One of the benefits of having done all that research necessary to write Lone Star Dietz’s biography is that people who come across artifacts related to him contact me. The most common things people ask about are paintings attributed to Dietz. Based on the number I’ve seen and know about, plus those people own and ask about, Lone Star must have been fairly prolific. The most unusual thing someone has inquired about was a button/pin for the 1923 Thanksgiving football game between the Louisiana Tech Bulldogs and Centenary College Gentlemen. The image of Lone Star Dietz, Louisiana Tech’s head football coach at the time, adorned the button.
This week, I was sent images of three undated photos of Lone Star Dietz. They appear to be early photos of him, probably the earliest in Indian regalia. I can’t identify the origin of this regalia because I don’t know how to discern the differences between the designs employed by the various tribes and nations. And what he wore was very different than the elaborate Sioux outfit that he was often photographed wearing. The earliest known photo of Dietz was as a member of the 1903 Macalester College football team. Whether these photos predate that one is an open question.
The earliest dated photo of Dietz in his Sioux headdress, war shirt and leggings was published in the January 26, 1908 St. Louis Globe-Democrat Sunday magazine. That photo was likely taken in late 1907 in Carlisle, PA or in St. Louis, when the Carlisle football team made train connections in St. Louis. Dietz had probably established a relationship with someone on the paper when he worked at the St. Louis World’s Fair in 1904. The photos I was shown this week were very different from anything I had seen before. He was wearing a breechcloth, pipebag, simple leather headband with two feathers, and above-the-calf bells.
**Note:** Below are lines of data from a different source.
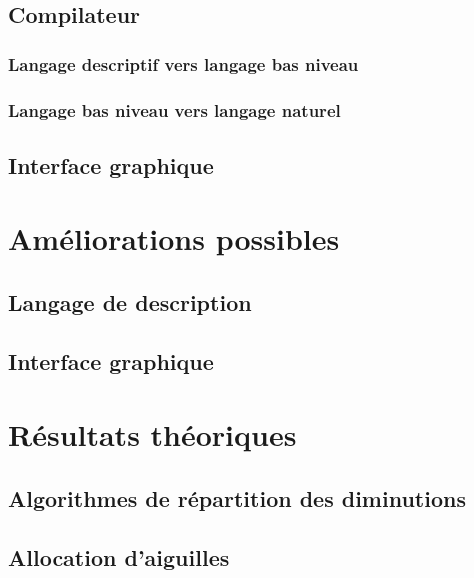 \documentclass{article}
\begin{document}
\subsection{Compilateur}

\subsubsection{Langage descriptif vers langage bas niveau}

\subsubsection{Langage bas niveau vers langage naturel}




\subsection{Interface graphique}





\section{Améliorations possibles}


\subsection{Langage de description}

\subsection{Interface graphique}




\section{Résultats théoriques}

\subsection{Algorithmes de répartition des diminutions}

\subsection{Allocation d'aiguilles}
\end{document}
My guess was that, since one of the three poses in these photos, appeared to be one of a dancer, complete with bells, these photos were taken in or before late fall of 1907. Shortly after arriving at the Academy of Industrial Design in Philadelphia on his outing period, Lone Star put on a demonstration that included a dance. But the newspaper coverage of his dance described him as wearing a war bonnet, probably the headdress he commonly wore in photos. So, I have little to go on with regard to dating these photographs.
The photos are not shown here, nor is the name and location of the owner. That person wishes to remain anonymous due to the acrimonious treatment so often meted out by those people who oppose the use of Redskins for the name of the Washington NFL team.